Arlene Hiss, a 35-year-old schoolteacher and Showroom Stock racer from Tustin, Calif., became the first woman to compete in an Indy-car race. She started 21st in the 22-car field and drove the Copper State Racing Eagle to a 14th-place finish.
But Hiss’s performance was met with an outpouring of protest after she finished 22 laps behind winner Bobby Unser and was called into the pits once for going too slow.
“This is a man’s business and she has to be measured by a man’s standards if she is going to compete. By those standards, she didn’t measure up,” said Gary Bettenhausen, who didn’t make the race due to mechanical trouble prior to qualifying.
Other drivers reported after the race that they had complained to USAC officials about Hiss going too slow.
“I would prefer to make no comment at this time,” said USAC Executive Director Dick King, who granted Hiss her conditional license.
Despite the controversy, Hiss was overjoyed with her finish and the fact that she was among those running at the checkered flag.
“I just wanted to be smooth, to stay out of trouble,” she said. “It went pretty much like we planned. I’m not even tired.”
About the incident that resulted in her being black flagged, Hiss said, “I went up high on the track to let faster cars past. I guess the officials were concerned I was tired, so they brought me in to check.

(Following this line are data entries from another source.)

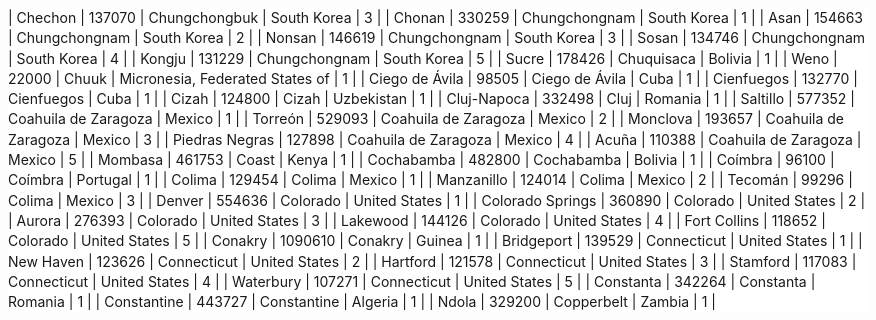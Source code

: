 | Chechon | 137070 | Chungchongbuk | South Korea | 3 | 
| Chonan | 330259 | Chungchongnam | South Korea | 1 | 
| Asan | 154663 | Chungchongnam | South Korea | 2 | 
| Nonsan | 146619 | Chungchongnam | South Korea | 3 | 
| Sosan | 134746 | Chungchongnam | South Korea | 4 | 
| Kongju | 131229 | Chungchongnam | South Korea | 5 | 
| Sucre | 178426 | Chuquisaca | Bolivia | 1 | 
| Weno | 22000 | Chuuk | Micronesia, Federated States of | 1 | 
| Ciego de Ávila | 98505 | Ciego de Ávila | Cuba | 1 | 
| Cienfuegos | 132770 | Cienfuegos | Cuba | 1 | 
| Cizah | 124800 | Cizah | Uzbekistan | 1 | 
| Cluj-Napoca | 332498 | Cluj | Romania | 1 | 
| Saltillo | 577352 | Coahuila de Zaragoza | Mexico | 1 | 
| Torreón | 529093 | Coahuila de Zaragoza | Mexico | 2 | 
| Monclova | 193657 | Coahuila de Zaragoza | Mexico | 3 | 
| Piedras Negras | 127898 | Coahuila de Zaragoza | Mexico | 4 | 
| Acuña | 110388 | Coahuila de Zaragoza | Mexico | 5 | 
| Mombasa | 461753 | Coast | Kenya | 1 | 
| Cochabamba | 482800 | Cochabamba | Bolivia | 1 | 
| Coímbra | 96100 | Coímbra | Portugal | 1 | 
| Colima | 129454 | Colima | Mexico | 1 | 
| Manzanillo | 124014 | Colima | Mexico | 2 | 
| Tecomán | 99296 | Colima | Mexico | 3 | 
| Denver | 554636 | Colorado | United States | 1 | 
| Colorado Springs | 360890 | Colorado | United States | 2 | 
| Aurora | 276393 | Colorado | United States | 3 | 
| Lakewood | 144126 | Colorado | United States | 4 | 
| Fort Collins | 118652 | Colorado | United States | 5 | 
| Conakry | 1090610 | Conakry | Guinea | 1 | 
| Bridgeport | 139529 | Connecticut | United States | 1 | 
| New Haven | 123626 | Connecticut | United States | 2 | 
| Hartford | 121578 | Connecticut | United States | 3 | 
| Stamford | 117083 | Connecticut | United States | 4 | 
| Waterbury | 107271 | Connecticut | United States | 5 | 
| Constanta | 342264 | Constanta | Romania | 1 | 
| Constantine | 443727 | Constantine | Algeria | 1 | 
| Ndola | 329200 | Copperbelt | Zambia | 1 | 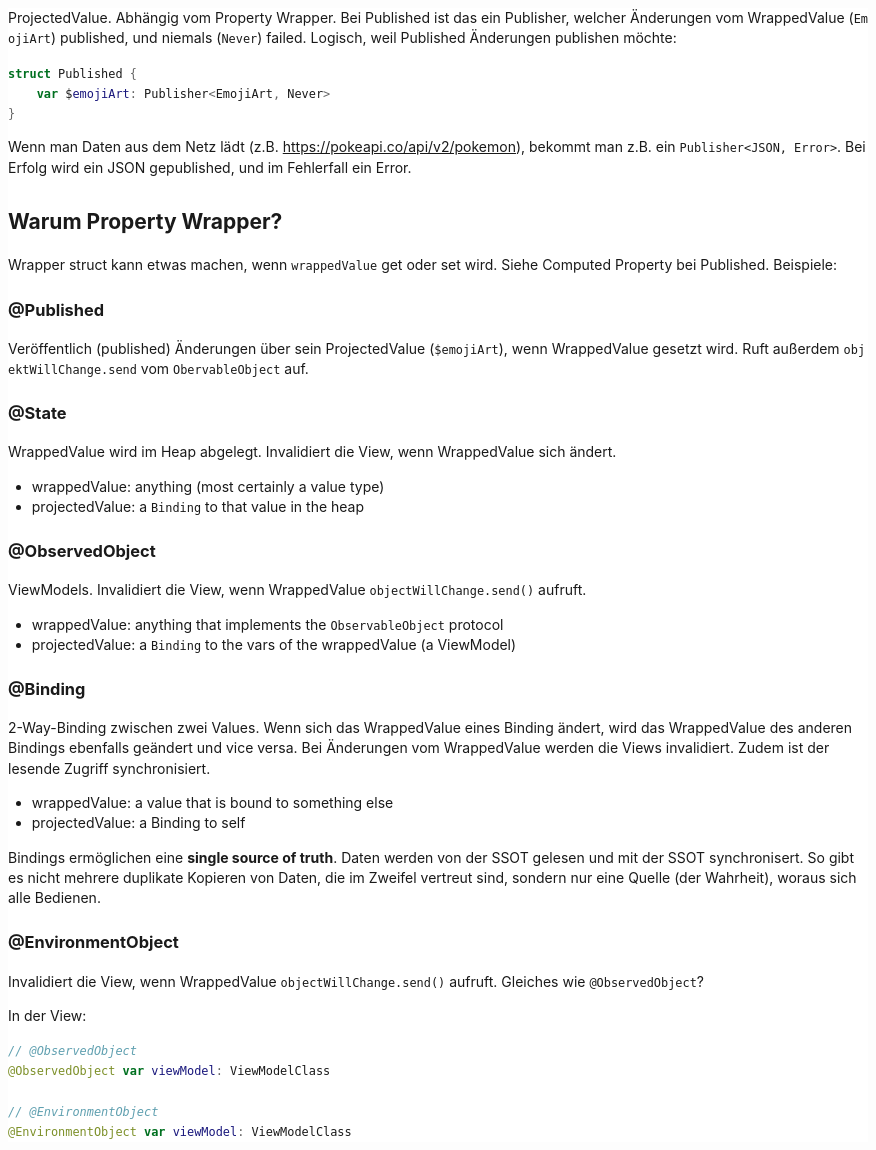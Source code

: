 ProjectedValue. Abhängig vom Property Wrapper. Bei Published ist das ein Publisher, welcher Änderungen vom WrappedValue (`EmojiArt`) published, und niemals (`Never`) failed. Logisch, weil Published Änderungen publishen möchte:
```swift
struct Published {
    var $emojiArt: Publisher<EmojiArt, Never>
}
```
Wenn man Daten aus dem Netz lädt (z.B. https://pokeapi.co/api/v2/pokemon), bekommt man z.B. ein `Publisher<JSON, Error>`. Bei Erfolg wird ein JSON gepublished, und im Fehlerfall ein Error.

## Warum Property Wrapper?
Wrapper struct kann etwas machen, wenn `wrappedValue` get oder set wird. Siehe Computed Property bei Published. Beispiele:

### @Published
Veröffentlich (published) Änderungen über sein ProjectedValue (`$emojiArt`), wenn WrappedValue gesetzt wird. Ruft außerdem `objektWillChange.send` vom `ObervableObject` auf.

### @State
WrappedValue wird im Heap abgelegt. Invalidiert die View, wenn WrappedValue sich ändert.

- wrappedValue: anything (most certainly a value type)
- projectedValue: a `Binding` to that value in the heap

### @ObservedObject
ViewModels. Invalidiert die View, wenn WrappedValue `objectWillChange.send()` aufruft.

- wrappedValue: anything that implements the `ObservableObject` protocol
- projectedValue: a `Binding` to the vars of the wrappedValue (a ViewModel)

### @Binding
2-Way-Binding zwischen zwei Values. Wenn sich das WrappedValue eines Binding ändert, wird das WrappedValue des anderen Bindings ebenfalls geändert und vice versa. Bei Änderungen vom WrappedValue werden die Views invalidiert. Zudem ist der lesende Zugriff synchronisiert.

- wrappedValue: a value that is bound to something else
- projectedValue: a Binding to self

Bindings ermöglichen eine **single source of truth**. Daten werden von der SSOT gelesen und mit der SSOT synchronisert. So gibt es nicht mehrere duplikate Kopieren von Daten, die im Zweifel vertreut sind, sondern nur eine Quelle (der Wahrheit), woraus sich alle Bedienen.

### @EnvironmentObject
Invalidiert die View, wenn WrappedValue `objectWillChange.send()` aufruft. Gleiches wie `@ObservedObject`?

In der View:
```swift
// @ObservedObject
@ObservedObject var viewModel: ViewModelClass

// @EnvironmentObject
@EnvironmentObject var viewModel: ViewModelClass
```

“I told them I wasn’t and went back out.”
NSSN’s Chris Economaki was at the Phoenix race and wrote the following for his March 17 column: “Arlene’s appearance generated much bitterness among young drivers who have been supporting USAC for several seasons hoping for an Indy ride; and among those who faced her on the track — particularly the top finishers in the race. It was not erratic driving to which they objected — she was smooth and steady — but rather her slow speed.”
In preparation for her champ-car debut, Hiss logged more than 1,000 miles of testing at Ontario Motor Speedway and FasTrack Int’l Raceway under the watchful eye of crew chief Mike Devin. Her ex-husband Mike Hiss, an Indy-car regular since 1972 and a four-time Indianapolis 500 starter, also served as a mentor.
Despite making history, the Phoenix race turned out to be Hiss’s only Indy-car start.